Areas of Unrest

3 August 1999 - What Would Miriam Do?

I was going to write about the dim sum luncheon I got taken to today - a gesture from a company vice president to our group for our general brilliance (technically, it was a group award for a planning task that everybody but me worked on because Milo thought I was doing useful things for software test, but I got included anyway). But I realized that other than the chicken feet (which I balked at), the Chinese broccoli, and the turnip cakes (which I like and nobody else does), I have no idea what most of the stuff we ate was. So, instead of food pornography, you get a philosophical entry today.

I am a complete sucker for those little books they stack near the checkout stands at bookstores. My favorites are things like photos of Barbie fashions and books of allegedly meaningful questions to discuss with your friends. Which is how I ended up with this little volume by Debra Raisner, Glenn Klausner and David Raisner titled What Would You Do?

Now, you'd think with a title like that, the book would be full of interesting moral dilemmas. Instead, I found that most of these had pretty obvious "no big deal" responses. For example, "You notice a coworker's zipper is down." Is there really anybody who would consider this such a major problem that they wouldn't just point it out to the person involved? "The waiter announces the house specials, without the price." Why exactly is this a problem? If you're on a tight budget and it might make a difference, you just ask the waiter.

Then there are a lot of situations that amount to you did a bad thing but nobody knows. Whether you broke a valuable item in a friend's house or clogged up the toilet, is there any adult who wouldn't just confess and apologize and (if appropriate) offer to pay for repair or replacement?

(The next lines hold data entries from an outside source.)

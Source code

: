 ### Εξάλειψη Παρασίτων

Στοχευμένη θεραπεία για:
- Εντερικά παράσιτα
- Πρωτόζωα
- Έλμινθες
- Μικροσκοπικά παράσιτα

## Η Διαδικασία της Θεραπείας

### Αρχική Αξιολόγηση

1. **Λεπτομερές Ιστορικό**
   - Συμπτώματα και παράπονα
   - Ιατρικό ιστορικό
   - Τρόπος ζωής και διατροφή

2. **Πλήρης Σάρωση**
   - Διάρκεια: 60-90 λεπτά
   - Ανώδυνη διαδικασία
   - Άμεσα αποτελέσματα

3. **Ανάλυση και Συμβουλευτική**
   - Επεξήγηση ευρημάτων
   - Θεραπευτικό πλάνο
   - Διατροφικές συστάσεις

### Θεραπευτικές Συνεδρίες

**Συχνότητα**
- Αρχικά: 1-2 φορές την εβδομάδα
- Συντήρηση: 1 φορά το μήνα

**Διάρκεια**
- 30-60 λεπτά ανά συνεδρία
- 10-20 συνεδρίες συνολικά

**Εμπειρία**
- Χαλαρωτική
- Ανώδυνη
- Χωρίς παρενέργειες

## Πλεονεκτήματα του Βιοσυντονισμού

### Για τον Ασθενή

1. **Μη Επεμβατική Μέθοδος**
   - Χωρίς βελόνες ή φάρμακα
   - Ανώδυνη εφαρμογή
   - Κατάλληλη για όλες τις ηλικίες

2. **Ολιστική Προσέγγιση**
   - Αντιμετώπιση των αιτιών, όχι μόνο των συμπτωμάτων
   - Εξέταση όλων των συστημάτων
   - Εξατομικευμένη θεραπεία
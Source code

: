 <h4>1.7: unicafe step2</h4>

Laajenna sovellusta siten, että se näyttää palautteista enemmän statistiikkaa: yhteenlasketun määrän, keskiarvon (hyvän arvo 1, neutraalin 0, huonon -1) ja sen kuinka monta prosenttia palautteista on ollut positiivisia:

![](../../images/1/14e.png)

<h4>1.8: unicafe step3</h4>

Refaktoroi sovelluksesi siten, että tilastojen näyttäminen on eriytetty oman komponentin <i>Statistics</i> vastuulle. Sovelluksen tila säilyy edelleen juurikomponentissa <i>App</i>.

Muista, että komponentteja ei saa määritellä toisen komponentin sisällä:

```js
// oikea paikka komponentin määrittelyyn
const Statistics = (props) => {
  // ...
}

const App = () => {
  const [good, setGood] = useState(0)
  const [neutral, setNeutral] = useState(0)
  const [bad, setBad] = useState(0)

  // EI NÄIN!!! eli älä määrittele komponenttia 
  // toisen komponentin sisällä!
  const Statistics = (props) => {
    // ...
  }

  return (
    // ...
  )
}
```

Here's one I like - "you see an ant on your windowsill." There are some actual options to this one. You can just squish it, you can conduct chemical warfare (personally, I recommend a brand of ant stakes called "Grant's Kills Ants" which I bought on the grounds that it contains arsenic, which is an ingredient I actually recognized, unlike the chemicals in most brands), you can lift the ant up on a piece of paper and take it outside where it will likely die in the ant stakes in your neighbor's garden, or you can leave it be. If it's one ant, I'd probably ignore it or take it outside. But, in my experience, ants don't come in the singular. I lived in an apartment several years ago that got sporadic ant infestations, lines and lines of them entering through the window and making their way across the dining room wall to the kitchen. The seal to the freezer was in poor repair and they got in the freezer. I opened the freezer to get some frozen veggies out and thousands of antsicles poured out. This is not an experience I recommend, though it makes an amusing story ten years down the road. I set out just two ant stakes and in half an hour the problem was solved.

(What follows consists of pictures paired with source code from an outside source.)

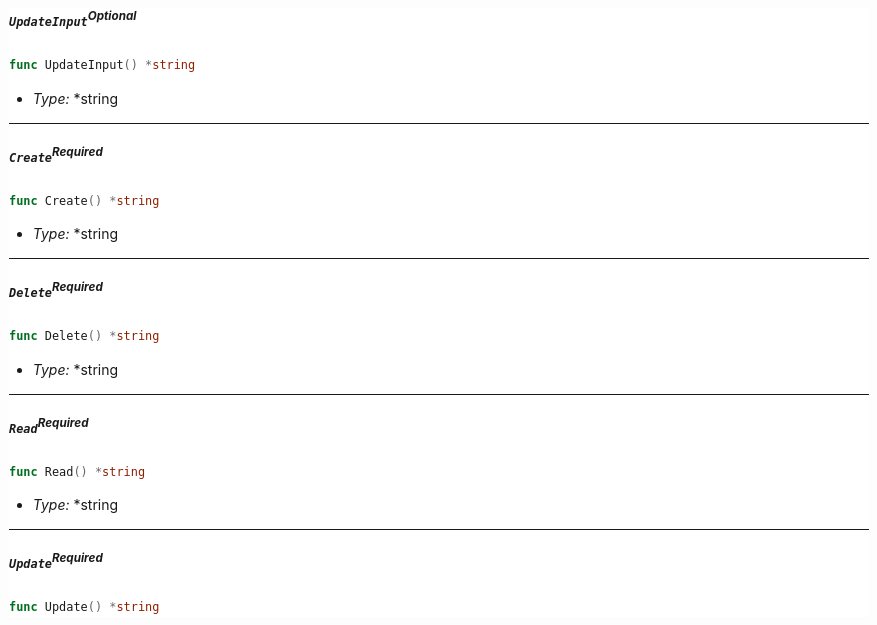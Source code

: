 ##### `UpdateInput`<sup>Optional</sup> <a name="UpdateInput" id="@cdktf/provider-azurerm.digitalTwinsEndpointEventhub.DigitalTwinsEndpointEventhubTimeoutsOutputReference.property.updateInput"></a>

```go
func UpdateInput() *string
```

- *Type:* *string

---

##### `Create`<sup>Required</sup> <a name="Create" id="@cdktf/provider-azurerm.digitalTwinsEndpointEventhub.DigitalTwinsEndpointEventhubTimeoutsOutputReference.property.create"></a>

```go
func Create() *string
```

- *Type:* *string

---

##### `Delete`<sup>Required</sup> <a name="Delete" id="@cdktf/provider-azurerm.digitalTwinsEndpointEventhub.DigitalTwinsEndpointEventhubTimeoutsOutputReference.property.delete"></a>

```go
func Delete() *string
```

- *Type:* *string

---

##### `Read`<sup>Required</sup> <a name="Read" id="@cdktf/provider-azurerm.digitalTwinsEndpointEventhub.DigitalTwinsEndpointEventhubTimeoutsOutputReference.property.read"></a>

```go
func Read() *string
```

- *Type:* *string

---

##### `Update`<sup>Required</sup> <a name="Update" id="@cdktf/provider-azurerm.digitalTwinsEndpointEventhub.DigitalTwinsEndpointEventhubTimeoutsOutputReference.property.update"></a>

```go
func Update() *string
```

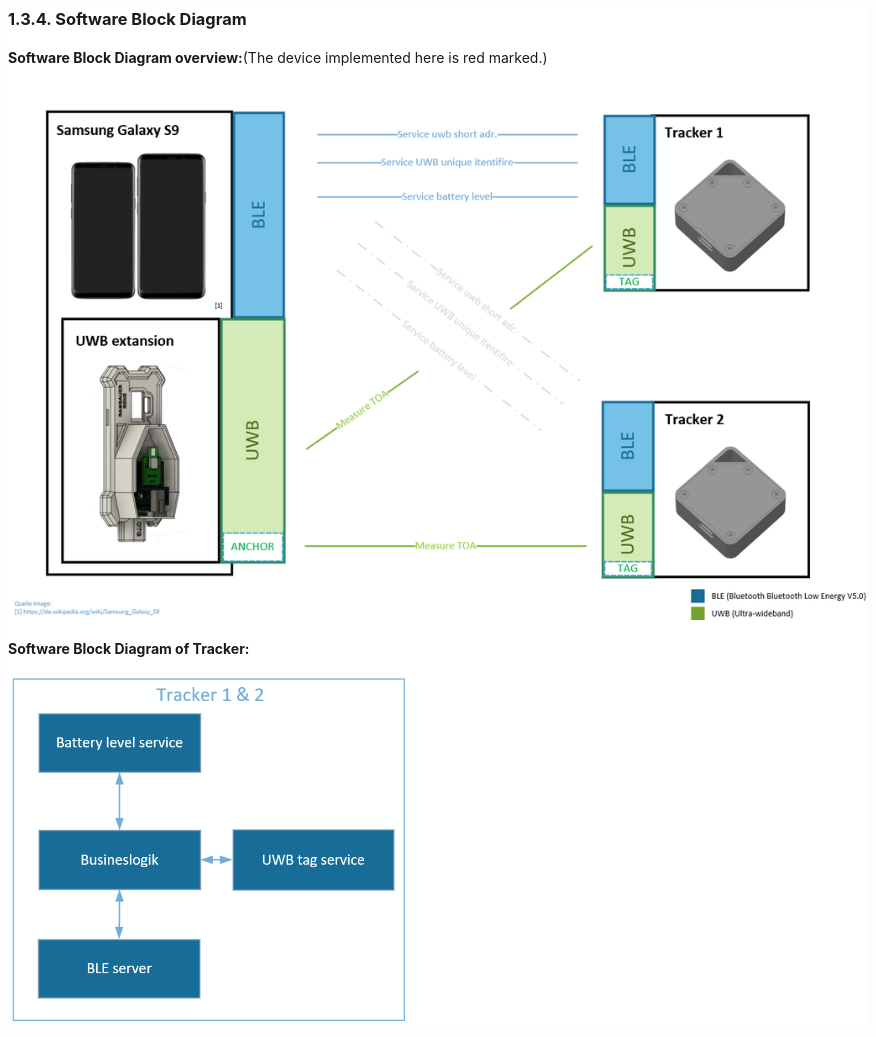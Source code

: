 ### 1.3.4. Software Block Diagram
**Software Block Diagram overview:**(The device implemented here is red marked.)

<img src="img\SoftwareBlockDiagramOverview.png" width="900"/>
<br>

**Software Block Diagram of Tracker:**

<img src="img\SoftwareBlockDiagram.png" width="400"/>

There are a few of the situations that just bring out my worst smartass tendencies. "From out of your window you can see your neighbors having sex." I'm inclined to ask which neighbors and how attractive they are. Actually, I never much saw the point of those "look but don't touch" experiences and if I ran into the neighbors in question I'd probably just make an oblique remark to the effect of my needing to keep my curtains closed because I know they could see into my bedroom.

And then there is the one where so much depends on geography. "As you approach a stop light, it turns yellow. You have time to stop." In Colorado, the answer would be to stop. In Boston, however, the only possible response would be to accelerate!

So the next time you are faced with any life dilemma, you can now ask yourself "what would Miriam do?" and be sure that the single universal answer is "tell them, apologize, put out stakes and get the hell out."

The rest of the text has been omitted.